Work required:
Go through the following data and transcribe exactly the stretch of lines from the one holding "- Failing to disclose incentive relationships" to the one holding "- Does not allow discounts, payments, or", both included.

[Dataset entries]
----------------------------------------

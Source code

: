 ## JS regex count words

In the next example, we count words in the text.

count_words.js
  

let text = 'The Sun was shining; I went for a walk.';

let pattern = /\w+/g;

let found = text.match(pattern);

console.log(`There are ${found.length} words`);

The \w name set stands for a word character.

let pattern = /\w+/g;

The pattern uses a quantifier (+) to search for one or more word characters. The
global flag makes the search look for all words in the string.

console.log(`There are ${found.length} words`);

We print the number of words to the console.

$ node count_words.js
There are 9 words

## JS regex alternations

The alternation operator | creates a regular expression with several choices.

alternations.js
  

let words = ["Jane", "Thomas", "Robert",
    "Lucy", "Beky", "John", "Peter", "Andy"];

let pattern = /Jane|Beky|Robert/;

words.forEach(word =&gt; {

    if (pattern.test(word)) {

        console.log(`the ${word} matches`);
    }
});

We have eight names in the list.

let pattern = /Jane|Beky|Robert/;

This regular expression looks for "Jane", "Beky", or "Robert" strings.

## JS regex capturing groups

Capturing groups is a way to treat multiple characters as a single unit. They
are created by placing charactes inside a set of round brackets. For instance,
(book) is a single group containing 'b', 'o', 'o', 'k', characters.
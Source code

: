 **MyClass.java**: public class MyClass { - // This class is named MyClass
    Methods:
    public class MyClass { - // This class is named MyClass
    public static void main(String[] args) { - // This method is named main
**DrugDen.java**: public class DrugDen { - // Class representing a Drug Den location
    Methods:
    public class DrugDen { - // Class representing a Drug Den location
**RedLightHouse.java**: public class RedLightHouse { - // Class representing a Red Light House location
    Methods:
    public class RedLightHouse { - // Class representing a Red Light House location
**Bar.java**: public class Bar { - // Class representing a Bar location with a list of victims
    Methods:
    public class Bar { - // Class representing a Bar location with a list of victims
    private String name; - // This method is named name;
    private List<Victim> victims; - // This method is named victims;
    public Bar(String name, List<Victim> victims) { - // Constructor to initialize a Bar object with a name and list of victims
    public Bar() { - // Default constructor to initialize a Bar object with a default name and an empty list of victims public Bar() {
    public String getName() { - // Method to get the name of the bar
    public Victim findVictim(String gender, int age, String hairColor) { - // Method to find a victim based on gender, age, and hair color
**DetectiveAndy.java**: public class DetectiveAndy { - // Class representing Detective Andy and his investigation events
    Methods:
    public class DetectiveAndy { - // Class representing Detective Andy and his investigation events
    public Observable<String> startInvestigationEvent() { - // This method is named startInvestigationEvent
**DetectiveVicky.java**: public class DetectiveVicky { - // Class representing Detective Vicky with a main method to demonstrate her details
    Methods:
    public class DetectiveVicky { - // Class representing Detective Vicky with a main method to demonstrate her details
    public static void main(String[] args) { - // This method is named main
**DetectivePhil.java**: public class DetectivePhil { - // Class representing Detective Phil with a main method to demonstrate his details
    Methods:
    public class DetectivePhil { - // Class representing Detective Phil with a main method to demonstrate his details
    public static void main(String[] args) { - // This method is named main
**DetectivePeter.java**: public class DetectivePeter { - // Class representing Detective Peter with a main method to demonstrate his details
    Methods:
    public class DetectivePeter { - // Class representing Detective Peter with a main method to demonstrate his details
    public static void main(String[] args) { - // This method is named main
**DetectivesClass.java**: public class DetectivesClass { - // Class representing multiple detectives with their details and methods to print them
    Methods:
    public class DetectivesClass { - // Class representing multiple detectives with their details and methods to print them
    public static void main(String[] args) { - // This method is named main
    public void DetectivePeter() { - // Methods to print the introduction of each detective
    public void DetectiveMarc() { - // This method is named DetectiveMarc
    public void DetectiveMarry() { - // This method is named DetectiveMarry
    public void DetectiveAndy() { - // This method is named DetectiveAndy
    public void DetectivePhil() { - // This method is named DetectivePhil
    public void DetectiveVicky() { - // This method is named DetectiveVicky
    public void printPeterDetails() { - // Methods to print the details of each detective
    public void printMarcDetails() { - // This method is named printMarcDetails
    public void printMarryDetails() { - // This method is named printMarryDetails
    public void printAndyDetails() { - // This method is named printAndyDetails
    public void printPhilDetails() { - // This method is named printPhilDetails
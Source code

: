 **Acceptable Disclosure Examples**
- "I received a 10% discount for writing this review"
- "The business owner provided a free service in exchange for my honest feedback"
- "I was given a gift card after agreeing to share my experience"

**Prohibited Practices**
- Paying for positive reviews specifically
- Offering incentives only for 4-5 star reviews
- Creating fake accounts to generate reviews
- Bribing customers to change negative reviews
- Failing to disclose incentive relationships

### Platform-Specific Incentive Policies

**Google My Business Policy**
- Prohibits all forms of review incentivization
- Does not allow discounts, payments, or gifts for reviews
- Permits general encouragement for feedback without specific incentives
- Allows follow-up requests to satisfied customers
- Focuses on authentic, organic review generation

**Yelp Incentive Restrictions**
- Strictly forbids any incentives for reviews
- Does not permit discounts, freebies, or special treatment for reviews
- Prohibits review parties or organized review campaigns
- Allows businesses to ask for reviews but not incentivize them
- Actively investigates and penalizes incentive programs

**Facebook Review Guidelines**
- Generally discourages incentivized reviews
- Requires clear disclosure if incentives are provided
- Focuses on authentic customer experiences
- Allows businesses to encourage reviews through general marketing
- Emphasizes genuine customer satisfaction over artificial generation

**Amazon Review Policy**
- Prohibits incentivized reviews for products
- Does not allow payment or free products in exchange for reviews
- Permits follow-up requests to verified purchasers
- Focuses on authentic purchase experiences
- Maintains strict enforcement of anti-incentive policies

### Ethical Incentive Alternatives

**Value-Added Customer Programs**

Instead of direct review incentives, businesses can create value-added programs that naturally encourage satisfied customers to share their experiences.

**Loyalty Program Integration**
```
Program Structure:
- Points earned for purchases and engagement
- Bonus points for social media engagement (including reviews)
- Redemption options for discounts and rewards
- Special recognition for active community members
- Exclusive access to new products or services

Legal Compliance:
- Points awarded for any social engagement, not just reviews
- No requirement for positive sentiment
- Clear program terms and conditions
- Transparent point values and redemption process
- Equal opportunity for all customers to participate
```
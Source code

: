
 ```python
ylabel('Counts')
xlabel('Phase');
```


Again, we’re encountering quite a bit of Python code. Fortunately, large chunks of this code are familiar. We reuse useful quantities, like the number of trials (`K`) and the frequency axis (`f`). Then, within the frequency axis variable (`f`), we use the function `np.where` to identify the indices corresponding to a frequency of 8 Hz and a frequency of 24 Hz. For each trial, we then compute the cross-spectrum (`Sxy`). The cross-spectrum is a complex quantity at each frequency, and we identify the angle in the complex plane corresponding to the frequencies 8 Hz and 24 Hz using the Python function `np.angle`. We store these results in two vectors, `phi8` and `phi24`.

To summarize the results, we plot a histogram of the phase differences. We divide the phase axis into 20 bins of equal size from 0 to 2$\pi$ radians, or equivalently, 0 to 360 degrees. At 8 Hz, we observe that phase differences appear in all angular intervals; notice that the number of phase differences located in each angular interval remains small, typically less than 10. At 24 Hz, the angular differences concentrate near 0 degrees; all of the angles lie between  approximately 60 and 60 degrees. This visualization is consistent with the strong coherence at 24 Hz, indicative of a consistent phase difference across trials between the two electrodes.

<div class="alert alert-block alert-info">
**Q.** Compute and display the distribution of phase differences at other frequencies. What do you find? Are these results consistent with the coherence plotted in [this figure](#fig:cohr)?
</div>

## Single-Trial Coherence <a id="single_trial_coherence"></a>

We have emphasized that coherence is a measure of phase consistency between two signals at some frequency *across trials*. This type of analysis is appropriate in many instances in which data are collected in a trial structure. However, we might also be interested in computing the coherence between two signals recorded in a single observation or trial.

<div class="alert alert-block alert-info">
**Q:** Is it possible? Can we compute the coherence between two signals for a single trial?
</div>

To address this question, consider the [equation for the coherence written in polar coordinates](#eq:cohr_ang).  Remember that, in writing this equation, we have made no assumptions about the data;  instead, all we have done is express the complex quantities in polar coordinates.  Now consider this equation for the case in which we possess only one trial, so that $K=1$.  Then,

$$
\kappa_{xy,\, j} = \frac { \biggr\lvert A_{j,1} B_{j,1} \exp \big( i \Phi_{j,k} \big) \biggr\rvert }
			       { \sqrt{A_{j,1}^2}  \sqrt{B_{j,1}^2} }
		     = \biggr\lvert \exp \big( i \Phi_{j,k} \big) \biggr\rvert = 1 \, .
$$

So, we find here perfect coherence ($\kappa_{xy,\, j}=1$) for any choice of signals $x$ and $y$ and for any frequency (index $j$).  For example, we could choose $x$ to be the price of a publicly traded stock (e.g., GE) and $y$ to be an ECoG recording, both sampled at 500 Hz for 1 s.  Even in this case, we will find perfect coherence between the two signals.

----------------------------------------

Solution:
- Failing to disclose incentive relationships

### Platform-Specific Incentive Policies

**Google My Business Policy**
- Prohibits all forms of review incentivization
- Does not allow discounts, payments, or gifts for reviews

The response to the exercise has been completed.